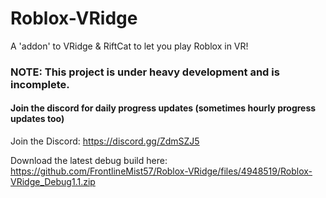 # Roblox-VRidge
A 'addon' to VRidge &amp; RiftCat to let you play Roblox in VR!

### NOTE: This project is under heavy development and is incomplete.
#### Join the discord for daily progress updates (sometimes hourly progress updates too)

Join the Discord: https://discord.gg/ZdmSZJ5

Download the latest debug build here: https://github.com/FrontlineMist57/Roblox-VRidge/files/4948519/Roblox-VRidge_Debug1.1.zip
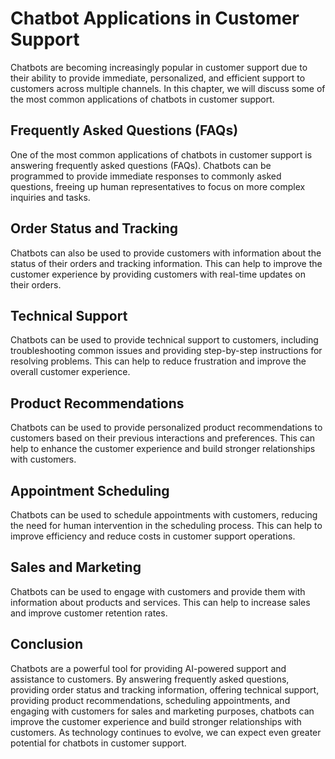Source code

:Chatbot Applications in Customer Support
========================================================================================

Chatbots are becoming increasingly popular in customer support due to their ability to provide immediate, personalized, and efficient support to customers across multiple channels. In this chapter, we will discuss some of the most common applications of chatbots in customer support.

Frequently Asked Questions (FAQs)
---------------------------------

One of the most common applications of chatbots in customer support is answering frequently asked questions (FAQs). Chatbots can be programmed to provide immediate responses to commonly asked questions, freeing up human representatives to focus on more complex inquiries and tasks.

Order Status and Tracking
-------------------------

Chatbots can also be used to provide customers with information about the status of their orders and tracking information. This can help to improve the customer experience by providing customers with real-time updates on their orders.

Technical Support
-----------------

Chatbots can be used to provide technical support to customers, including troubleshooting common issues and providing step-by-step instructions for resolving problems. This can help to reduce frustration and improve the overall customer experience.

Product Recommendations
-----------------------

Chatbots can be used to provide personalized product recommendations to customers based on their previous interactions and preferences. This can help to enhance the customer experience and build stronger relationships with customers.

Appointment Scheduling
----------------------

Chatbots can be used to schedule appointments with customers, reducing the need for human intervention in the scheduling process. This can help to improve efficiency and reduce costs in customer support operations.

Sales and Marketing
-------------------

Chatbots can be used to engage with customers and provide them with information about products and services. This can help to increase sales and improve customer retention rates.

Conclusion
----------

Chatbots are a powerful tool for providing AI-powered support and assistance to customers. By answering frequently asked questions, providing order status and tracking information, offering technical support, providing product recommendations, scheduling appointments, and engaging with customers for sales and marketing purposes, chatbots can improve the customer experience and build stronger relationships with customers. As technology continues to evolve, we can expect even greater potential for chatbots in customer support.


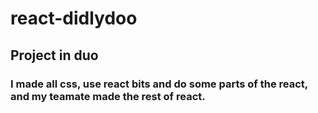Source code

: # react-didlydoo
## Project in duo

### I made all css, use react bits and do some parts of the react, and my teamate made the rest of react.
---
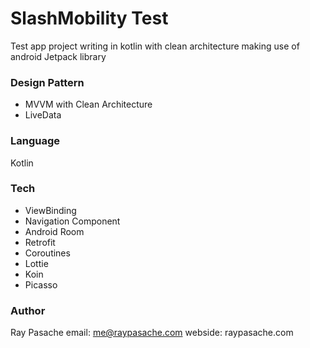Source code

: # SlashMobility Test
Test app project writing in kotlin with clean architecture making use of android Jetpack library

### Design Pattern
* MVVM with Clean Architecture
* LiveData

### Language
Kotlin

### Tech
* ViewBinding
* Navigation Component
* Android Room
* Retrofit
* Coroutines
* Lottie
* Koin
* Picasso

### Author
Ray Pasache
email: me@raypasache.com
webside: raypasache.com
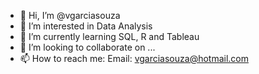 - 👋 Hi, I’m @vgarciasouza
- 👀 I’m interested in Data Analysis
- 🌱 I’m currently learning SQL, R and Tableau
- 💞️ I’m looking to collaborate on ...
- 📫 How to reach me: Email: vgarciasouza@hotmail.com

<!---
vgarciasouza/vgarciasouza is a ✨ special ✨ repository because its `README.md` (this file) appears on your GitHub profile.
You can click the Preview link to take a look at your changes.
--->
--
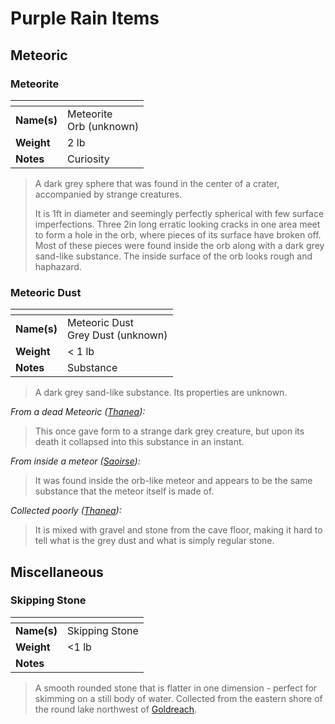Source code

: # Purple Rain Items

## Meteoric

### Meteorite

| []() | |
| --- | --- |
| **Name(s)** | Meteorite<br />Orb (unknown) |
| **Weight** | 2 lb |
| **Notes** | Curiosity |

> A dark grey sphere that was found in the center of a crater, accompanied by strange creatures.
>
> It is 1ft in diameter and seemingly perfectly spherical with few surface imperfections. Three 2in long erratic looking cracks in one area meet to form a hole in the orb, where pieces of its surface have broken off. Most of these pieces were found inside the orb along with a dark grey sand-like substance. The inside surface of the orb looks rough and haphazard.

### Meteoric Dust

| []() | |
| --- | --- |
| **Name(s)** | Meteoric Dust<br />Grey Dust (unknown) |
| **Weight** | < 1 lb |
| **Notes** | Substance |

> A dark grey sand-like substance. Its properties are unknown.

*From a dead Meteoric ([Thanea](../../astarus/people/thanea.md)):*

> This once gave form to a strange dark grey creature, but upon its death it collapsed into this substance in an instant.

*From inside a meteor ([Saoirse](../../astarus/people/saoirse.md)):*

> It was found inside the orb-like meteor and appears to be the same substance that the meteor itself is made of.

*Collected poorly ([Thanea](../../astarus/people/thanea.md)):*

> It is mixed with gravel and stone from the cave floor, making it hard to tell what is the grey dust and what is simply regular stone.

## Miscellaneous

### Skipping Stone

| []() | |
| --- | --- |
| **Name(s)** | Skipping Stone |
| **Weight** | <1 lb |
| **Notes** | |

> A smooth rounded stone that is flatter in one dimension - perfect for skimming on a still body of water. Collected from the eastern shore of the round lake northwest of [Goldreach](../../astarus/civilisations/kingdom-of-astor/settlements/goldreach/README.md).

=== WORK REQUEST ===
Copy out, from the records above, every line that holds the string "Notes".

=== ANSWER TO THIS EXERCISE ===
| **Notes** | Curiosity |
| **Notes** | Substance |
| **Notes** | |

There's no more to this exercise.